In a statement announcing the orders on Friday, Mr. Netanyahu’s office did not give any details of when the evacuations might be carried out, when the Israeli military might enter the city or where people might go. Many civilians in Rafah are sheltering in rickety tents made of plastic and wood and say there is nowhere left in Gaza to avoid Israeli shelling.
Mr. Netanyahu’s office said it would be impossible to realize Israel’s goal of smashing Hamas’s rule in Gaza without destroying what it said were the group’s four battalions in Rafah, on Egypt’s border. The military’s “combined plan” would have to both “evacuate the civilian population and topple the battalions,” the statement said.
“Any forceful action in Rafah would require the evacuation of the civilian population from combat zones,” it said.

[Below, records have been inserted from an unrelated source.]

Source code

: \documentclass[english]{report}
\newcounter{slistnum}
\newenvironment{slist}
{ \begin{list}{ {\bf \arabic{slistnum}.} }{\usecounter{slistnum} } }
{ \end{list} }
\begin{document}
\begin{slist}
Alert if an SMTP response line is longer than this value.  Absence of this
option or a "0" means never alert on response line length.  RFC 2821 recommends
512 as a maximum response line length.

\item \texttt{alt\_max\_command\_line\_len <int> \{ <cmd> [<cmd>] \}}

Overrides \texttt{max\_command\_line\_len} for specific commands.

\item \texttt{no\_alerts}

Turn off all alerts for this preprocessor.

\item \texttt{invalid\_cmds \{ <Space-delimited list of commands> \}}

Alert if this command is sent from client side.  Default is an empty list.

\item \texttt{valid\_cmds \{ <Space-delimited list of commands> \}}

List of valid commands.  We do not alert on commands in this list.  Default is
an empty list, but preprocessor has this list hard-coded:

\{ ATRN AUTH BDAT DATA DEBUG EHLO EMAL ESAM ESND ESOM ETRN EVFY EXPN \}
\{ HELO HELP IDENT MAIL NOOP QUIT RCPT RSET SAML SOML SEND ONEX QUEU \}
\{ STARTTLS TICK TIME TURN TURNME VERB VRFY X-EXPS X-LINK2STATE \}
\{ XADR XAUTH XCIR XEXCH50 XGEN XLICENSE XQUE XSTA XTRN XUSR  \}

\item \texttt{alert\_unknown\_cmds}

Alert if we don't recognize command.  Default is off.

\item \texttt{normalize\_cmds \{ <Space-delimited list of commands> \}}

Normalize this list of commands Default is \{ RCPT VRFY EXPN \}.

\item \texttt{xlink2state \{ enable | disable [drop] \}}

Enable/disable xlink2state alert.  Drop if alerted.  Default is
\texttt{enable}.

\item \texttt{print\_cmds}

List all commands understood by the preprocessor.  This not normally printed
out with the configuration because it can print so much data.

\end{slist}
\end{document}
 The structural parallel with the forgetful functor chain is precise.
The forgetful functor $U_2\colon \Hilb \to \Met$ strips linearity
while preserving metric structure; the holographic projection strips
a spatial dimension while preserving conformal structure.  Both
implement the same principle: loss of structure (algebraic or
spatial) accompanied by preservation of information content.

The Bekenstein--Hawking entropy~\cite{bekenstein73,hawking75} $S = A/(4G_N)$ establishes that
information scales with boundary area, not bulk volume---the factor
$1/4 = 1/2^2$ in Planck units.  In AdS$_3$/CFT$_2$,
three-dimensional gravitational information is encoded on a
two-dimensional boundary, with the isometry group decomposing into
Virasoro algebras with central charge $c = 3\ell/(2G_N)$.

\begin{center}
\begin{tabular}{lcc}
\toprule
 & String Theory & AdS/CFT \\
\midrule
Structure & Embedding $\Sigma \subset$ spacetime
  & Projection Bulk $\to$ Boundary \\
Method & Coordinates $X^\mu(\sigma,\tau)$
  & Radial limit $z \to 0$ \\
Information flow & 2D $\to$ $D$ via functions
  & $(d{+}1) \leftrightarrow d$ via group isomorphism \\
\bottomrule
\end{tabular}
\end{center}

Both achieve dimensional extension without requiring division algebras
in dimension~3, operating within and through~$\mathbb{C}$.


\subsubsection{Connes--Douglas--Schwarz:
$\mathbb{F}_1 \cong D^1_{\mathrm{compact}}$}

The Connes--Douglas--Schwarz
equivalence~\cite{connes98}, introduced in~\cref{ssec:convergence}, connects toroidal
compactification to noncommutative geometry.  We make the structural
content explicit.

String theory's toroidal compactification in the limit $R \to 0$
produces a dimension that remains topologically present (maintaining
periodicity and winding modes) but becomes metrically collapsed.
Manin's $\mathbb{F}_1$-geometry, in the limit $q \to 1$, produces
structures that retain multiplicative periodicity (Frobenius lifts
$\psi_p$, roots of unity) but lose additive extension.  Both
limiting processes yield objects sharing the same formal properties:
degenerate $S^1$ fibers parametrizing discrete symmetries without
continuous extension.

Mr. Netanyahu’s office announced the orders less than a day after President Biden issued some of his sharpest criticism of Israel’s conduct in the war, calling it “over the top” and saying the starvation, suffering and killing of civilians had “got to stop.” His criticism, which dominated Israeli news headlines, revealed growing frustration with Mr. Netanyahu as the death toll in Gaza has risen above 27,000, according to the territory’s health officials.
After Mr. Netanyahu said this week that he had ordered troops to prepare to enter Rafah, aid agencies, the United Nations and U.S. officials said the prospect of an incursion there was particularly alarming.